- Born: S. Rangarajan 3 May 1935 Srirangam, Trichinopoly District, Madras Presidency, British India (present day Tiruchirappalli, Tamil Nadu, India)
- Died: 27 February 2008 (aged 72) Chennai, Tamil Nadu, India
- Education: Madras Institute of Technology
- Occupations: Engineer, author, novelist, screenwriter
- Spouse: Sujatha (m. 1963)
- Children: 2
- Writing career
- Pen name: Sujatha
- Period: 1958-2008

= Sujatha (writer) =

Indian screenwriter and novelist

S. Rangarajan (3 May 1935 – 27 February 2008), better known by his allonym Sujatha, was an Indian author, novelist and screenwriter who wrote in Tamil. He authored over 100 novels, 250 short stories, ten books on science, ten stage plays, and a slim volume of poems. He was one of the most popular authors in Tamil literature, and a regular contributor to topical columns in Tamil periodicals such as Ananda Vikatan, Kumudam and Kalki. He had a wide readership, and served for a brief period as the editor of Kumudam, and has also written screenplays and dialogues for several Tamil films.

Rangarajan was also an engineer; he supervised the design and production of the electronic voting machine (EVM) during his tenure at Bharat Electronics Limited (BEL), a machine which is currently used in elections throughout India. As an author he inspired many authors, including Balakumaran, Madhan.

== Career ==
An Electronics-Engineer by profession, he was proficient in the language of technology.

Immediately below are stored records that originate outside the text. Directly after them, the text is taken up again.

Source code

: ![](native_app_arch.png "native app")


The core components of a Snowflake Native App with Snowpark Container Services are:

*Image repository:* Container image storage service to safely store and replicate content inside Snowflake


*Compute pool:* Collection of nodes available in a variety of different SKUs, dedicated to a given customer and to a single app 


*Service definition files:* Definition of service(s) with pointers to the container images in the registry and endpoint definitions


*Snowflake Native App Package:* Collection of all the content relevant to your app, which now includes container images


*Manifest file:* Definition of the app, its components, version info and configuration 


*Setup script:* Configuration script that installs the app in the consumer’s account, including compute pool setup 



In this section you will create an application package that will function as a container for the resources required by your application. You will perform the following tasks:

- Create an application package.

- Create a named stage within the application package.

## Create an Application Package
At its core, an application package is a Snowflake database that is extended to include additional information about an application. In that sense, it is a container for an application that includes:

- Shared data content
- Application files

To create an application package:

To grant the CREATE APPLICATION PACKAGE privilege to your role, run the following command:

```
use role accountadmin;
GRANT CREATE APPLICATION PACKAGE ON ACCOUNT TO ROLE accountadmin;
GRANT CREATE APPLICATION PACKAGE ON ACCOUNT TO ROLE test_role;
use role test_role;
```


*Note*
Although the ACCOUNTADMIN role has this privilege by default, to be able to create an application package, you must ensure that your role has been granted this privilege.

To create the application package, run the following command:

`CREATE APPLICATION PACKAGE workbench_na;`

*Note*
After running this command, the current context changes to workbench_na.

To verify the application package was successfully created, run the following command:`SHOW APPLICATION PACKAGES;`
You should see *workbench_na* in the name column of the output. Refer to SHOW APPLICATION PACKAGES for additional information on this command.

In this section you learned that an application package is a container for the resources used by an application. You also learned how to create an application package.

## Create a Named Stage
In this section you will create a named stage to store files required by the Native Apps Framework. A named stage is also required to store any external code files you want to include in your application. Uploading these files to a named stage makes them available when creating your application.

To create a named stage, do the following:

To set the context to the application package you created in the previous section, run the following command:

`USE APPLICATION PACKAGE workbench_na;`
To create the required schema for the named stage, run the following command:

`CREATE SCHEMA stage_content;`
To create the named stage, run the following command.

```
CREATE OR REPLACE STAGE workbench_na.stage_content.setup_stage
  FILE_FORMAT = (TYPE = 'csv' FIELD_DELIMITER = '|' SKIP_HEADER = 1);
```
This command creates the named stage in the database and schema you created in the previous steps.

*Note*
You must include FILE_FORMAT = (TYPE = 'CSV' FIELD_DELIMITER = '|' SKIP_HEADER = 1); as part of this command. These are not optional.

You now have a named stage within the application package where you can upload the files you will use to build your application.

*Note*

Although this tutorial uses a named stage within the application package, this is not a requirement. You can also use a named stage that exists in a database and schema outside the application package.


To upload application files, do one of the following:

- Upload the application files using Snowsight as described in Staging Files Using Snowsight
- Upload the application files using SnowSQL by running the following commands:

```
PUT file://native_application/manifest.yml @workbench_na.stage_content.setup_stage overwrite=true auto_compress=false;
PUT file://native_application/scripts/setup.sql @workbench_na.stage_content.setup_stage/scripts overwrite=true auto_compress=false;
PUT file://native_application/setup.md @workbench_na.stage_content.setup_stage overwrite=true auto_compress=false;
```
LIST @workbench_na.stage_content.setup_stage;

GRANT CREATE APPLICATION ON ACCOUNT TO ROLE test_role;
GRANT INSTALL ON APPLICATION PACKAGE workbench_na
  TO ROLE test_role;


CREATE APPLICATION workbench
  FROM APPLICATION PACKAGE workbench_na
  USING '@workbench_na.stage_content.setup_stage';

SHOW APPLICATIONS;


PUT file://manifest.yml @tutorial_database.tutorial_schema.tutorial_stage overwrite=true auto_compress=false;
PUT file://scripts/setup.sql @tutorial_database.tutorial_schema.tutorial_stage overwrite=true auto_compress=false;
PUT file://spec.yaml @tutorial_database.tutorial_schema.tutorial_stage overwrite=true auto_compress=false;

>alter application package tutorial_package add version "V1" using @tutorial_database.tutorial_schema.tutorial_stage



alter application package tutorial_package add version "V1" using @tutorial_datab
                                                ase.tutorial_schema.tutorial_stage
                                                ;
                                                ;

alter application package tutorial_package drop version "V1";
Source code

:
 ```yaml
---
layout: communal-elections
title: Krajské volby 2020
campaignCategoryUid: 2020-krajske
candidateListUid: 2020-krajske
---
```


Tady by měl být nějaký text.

Widely read and knowledgeable, he presented his knowledge in simple Tamil.

His works stood out during a time when Tamil writing was dominated by social/family dramas and historical novels. His identification with the masses, and his uncanny adoption of their way of talking, behavior, mindset and slang, helped make him popular across multiple demographic segments.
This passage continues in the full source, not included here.